#### The task
Every record below, from the first line to the last, is to be set down again exactly.

[Stored items]

....

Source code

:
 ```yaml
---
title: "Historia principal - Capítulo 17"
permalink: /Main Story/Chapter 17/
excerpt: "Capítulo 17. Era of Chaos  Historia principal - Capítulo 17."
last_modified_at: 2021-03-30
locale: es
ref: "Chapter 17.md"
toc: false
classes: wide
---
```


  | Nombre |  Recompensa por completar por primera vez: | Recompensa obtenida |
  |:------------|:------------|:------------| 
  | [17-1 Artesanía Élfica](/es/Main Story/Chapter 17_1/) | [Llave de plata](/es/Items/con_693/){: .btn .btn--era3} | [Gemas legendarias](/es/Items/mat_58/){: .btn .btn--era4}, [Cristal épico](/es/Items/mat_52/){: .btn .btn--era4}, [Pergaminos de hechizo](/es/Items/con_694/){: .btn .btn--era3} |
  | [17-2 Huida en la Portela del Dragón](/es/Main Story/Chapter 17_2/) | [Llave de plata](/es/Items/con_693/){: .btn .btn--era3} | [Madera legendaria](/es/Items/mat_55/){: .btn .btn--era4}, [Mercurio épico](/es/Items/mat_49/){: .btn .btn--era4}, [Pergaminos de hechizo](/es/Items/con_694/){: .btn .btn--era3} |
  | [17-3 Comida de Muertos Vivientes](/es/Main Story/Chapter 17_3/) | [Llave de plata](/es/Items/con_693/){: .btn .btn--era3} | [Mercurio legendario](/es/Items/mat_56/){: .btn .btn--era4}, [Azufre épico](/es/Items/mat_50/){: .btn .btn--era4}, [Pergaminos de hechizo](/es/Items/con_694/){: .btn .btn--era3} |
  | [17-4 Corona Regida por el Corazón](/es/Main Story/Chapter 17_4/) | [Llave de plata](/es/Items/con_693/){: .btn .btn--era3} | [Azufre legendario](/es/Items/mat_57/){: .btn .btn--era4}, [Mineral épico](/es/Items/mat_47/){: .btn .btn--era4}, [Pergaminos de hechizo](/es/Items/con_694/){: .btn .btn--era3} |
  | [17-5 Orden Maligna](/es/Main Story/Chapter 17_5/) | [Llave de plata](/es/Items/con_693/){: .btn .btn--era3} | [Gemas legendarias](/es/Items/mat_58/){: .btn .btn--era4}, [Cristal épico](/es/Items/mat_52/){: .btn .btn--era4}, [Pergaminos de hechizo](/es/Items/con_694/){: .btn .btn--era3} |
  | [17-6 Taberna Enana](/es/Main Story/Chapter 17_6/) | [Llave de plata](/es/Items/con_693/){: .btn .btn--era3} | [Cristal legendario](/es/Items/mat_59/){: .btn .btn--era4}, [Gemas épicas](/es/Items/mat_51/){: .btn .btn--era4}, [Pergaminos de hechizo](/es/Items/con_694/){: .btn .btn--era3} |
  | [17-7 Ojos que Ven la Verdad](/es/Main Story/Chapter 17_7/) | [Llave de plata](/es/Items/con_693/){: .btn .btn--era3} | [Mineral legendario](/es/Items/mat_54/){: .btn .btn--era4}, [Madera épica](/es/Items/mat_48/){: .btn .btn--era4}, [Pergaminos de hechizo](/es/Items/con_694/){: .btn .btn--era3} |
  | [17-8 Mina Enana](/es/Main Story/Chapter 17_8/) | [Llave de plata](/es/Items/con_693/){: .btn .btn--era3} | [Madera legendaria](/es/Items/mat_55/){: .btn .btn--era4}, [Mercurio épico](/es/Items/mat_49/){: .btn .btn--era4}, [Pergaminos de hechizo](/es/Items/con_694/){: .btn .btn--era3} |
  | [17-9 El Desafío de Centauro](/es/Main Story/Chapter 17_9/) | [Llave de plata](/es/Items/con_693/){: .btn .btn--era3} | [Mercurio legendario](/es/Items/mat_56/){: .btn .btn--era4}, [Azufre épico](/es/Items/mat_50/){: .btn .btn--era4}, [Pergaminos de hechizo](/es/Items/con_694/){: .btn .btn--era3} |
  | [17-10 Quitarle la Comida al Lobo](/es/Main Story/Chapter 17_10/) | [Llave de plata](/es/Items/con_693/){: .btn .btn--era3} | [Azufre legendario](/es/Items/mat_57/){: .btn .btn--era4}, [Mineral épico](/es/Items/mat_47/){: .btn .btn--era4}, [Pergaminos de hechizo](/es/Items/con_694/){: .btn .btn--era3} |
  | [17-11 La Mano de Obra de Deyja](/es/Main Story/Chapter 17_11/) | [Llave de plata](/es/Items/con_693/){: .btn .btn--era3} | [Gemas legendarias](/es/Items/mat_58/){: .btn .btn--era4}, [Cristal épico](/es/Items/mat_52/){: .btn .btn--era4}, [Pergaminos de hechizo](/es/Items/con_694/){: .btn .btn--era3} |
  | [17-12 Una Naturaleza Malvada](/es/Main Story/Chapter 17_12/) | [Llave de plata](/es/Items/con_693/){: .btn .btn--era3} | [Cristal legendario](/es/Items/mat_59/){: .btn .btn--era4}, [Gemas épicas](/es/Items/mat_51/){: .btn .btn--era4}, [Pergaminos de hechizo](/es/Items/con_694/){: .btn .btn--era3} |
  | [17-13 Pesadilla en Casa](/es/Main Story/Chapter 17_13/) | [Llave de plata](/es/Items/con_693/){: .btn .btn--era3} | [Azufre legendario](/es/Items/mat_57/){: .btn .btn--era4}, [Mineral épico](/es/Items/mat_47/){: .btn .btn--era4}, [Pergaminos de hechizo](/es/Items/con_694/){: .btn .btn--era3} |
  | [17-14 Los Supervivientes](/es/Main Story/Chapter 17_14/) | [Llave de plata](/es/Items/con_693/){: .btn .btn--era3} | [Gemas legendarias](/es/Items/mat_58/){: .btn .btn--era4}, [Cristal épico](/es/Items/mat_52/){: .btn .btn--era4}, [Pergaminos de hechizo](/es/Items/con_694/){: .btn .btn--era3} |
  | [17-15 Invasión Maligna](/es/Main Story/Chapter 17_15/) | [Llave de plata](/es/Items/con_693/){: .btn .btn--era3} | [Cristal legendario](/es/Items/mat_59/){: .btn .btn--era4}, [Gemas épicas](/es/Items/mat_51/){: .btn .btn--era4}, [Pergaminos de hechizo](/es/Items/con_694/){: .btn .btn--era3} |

....

#### Output below
Source code

:
 ```yaml
---
title: "Historia principal - Capítulo 17"
permalink: /Main Story/Chapter 17/
excerpt: "Capítulo 17. Era of Chaos  Historia principal - Capítulo 17."
last_modified_at: 2021-03-30
locale: es
ref: "Chapter 17.md"
toc: false
classes: wide
---
```


  | Nombre |  Recompensa por completar por primera vez: | Recompensa obtenida |
  |:------------|:------------|:------------| 
  | [17-1 Artesanía Élfica](/es/Main Story/Chapter 17_1/) | [Llave de plata](/es/Items/con_693/){: .btn .btn--era3} | [Gemas legendarias](/es/Items/mat_58/){: .btn .btn--era4}, [Cristal épico](/es/Items/mat_52/){: .btn .btn--era4}, [Pergaminos de hechizo](/es/Items/con_694/){: .btn .btn--era3} |
  | [17-2 Huida en la Portela del Dragón](/es/Main Story/Chapter 17_2/) | [Llave de plata](/es/Items/con_693/){: .btn .btn--era3} | [Madera legendaria](/es/Items/mat_55/){: .btn .btn--era4}, [Mercurio épico](/es/Items/mat_49/){: .btn .btn--era4}, [Pergaminos de hechizo](/es/Items/con_694/){: .btn .btn--era3} |
  | [17-3 Comida de Muertos Vivientes](/es/Main Story/Chapter 17_3/) | [Llave de plata](/es/Items/con_693/){: .btn .btn--era3} | [Mercurio legendario](/es/Items/mat_56/){: .btn .btn--era4}, [Azufre épico](/es/Items/mat_50/){: .btn .btn--era4}, [Pergaminos de hechizo](/es/Items/con_694/){: .btn .btn--era3} |
  | [17-4 Corona Regida por el Corazón](/es/Main Story/Chapter 17_4/) | [Llave de plata](/es/Items/con_693/){: .btn .btn--era3} | [Azufre legendario](/es/Items/mat_57/){: .btn .btn--era4}, [Mineral épico](/es/Items/mat_47/){: .btn .btn--era4}, [Pergaminos de hechizo](/es/Items/con_694/){: .btn .btn--era3} |
  | [17-5 Orden Maligna](/es/Main Story/Chapter 17_5/) | [Llave de plata](/es/Items/con_693/){: .btn .btn--era3} | [Gemas legendarias](/es/Items/mat_58/){: .btn .btn--era4}, [Cristal épico](/es/Items/mat_52/){: .btn .btn--era4}, [Pergaminos de hechizo](/es/Items/con_694/){: .btn .btn--era3} |
  | [17-6 Taberna Enana](/es/Main Story/Chapter 17_6/) | [Llave de plata](/es/Items/con_693/){: .btn .btn--era3} | [Cristal legendario](/es/Items/mat_59/){: .btn .btn--era4}, [Gemas épicas](/es/Items/mat_51/){: .btn .btn--era4}, [Pergaminos de hechizo](/es/Items/con_694/){: .btn .btn--era3} |
  | [17-7 Ojos que Ven la Verdad](/es/Main Story/Chapter 17_7/) | [Llave de plata](/es/Items/con_693/){: .btn .btn--era3} | [Mineral legendario](/es/Items/mat_54/){: .btn .btn--era4}, [Madera épica](/es/Items/mat_48/){: .btn .btn--era4}, [Pergaminos de hechizo](/es/Items/con_694/){: .btn .btn--era3} |
  | [17-8 Mina Enana](/es/Main Story/Chapter 17_8/) | [Llave de plata](/es/Items/con_693/){: .btn .btn--era3} | [Madera legendaria](/es/Items/mat_55/){: .btn .btn--era4}, [Mercurio épico](/es/Items/mat_49/){: .btn .btn--era4}, [Pergaminos de hechizo](/es/Items/con_694/){: .btn .btn--era3} |
  | [17-9 El Desafío de Centauro](/es/Main Story/Chapter 17_9/) | [Llave de plata](/es/Items/con_693/){: .btn .btn--era3} | [Mercurio legendario](/es/Items/mat_56/){: .btn .btn--era4}, [Azufre épico](/es/Items/mat_50/){: .btn .btn--era4}, [Pergaminos de hechizo](/es/Items/con_694/){: .btn .btn--era3} |
  | [17-10 Quitarle la Comida al Lobo](/es/Main Story/Chapter 17_10/) | [Llave de plata](/es/Items/con_693/){: .btn .btn--era3} | [Azufre legendario](/es/Items/mat_57/){: .btn .btn--era4}, [Mineral épico](/es/Items/mat_47/){: .btn .btn--era4}, [Pergaminos de hechizo](/es/Items/con_694/){: .btn .btn--era3} |
  | [17-11 La Mano de Obra de Deyja](/es/Main Story/Chapter 17_11/) | [Llave de plata](/es/Items/con_693/){: .btn .btn--era3} | [Gemas legendarias](/es/Items/mat_58/){: .btn .btn--era4}, [Cristal épico](/es/Items/mat_52/){: .btn .btn--era4}, [Pergaminos de hechizo](/es/Items/con_694/){: .btn .btn--era3} |
  | [17-12 Una Naturaleza Malvada](/es/Main Story/Chapter 17_12/) | [Llave de plata](/es/Items/con_693/){: .btn .btn--era3} | [Cristal legendario](/es/Items/mat_59/){: .btn .btn--era4}, [Gemas épicas](/es/Items/mat_51/){: .btn .btn--era4}, [Pergaminos de hechizo](/es/Items/con_694/){: .btn .btn--era3} |
  | [17-13 Pesadilla en Casa](/es/Main Story/Chapter 17_13/) | [Llave de plata](/es/Items/con_693/){: .btn .btn--era3} | [Azufre legendario](/es/Items/mat_57/){: .btn .btn--era4}, [Mineral épico](/es/Items/mat_47/){: .btn .btn--era4}, [Pergaminos de hechizo](/es/Items/con_694/){: .btn .btn--era3} |
  | [17-14 Los Supervivientes](/es/Main Story/Chapter 17_14/) | [Llave de plata](/es/Items/con_693/){: .btn .btn--era3} | [Gemas legendarias](/es/Items/mat_58/){: .btn .btn--era4}, [Cristal épico](/es/Items/mat_52/){: .btn .btn--era4}, [Pergaminos de hechizo](/es/Items/con_694/){: .btn .btn--era3} |
  | [17-15 Invasión Maligna](/es/Main Story/Chapter 17_15/) | [Llave de plata](/es/Items/con_693/){: .btn .btn--era3} | [Cristal legendario](/es/Items/mat_59/){: .btn .btn--era4}, [Gemas épicas](/es/Items/mat_51/){: .btn .btn--era4}, [Pergaminos de hechizo](/es/Items/con_694/){: .btn .btn--era3} |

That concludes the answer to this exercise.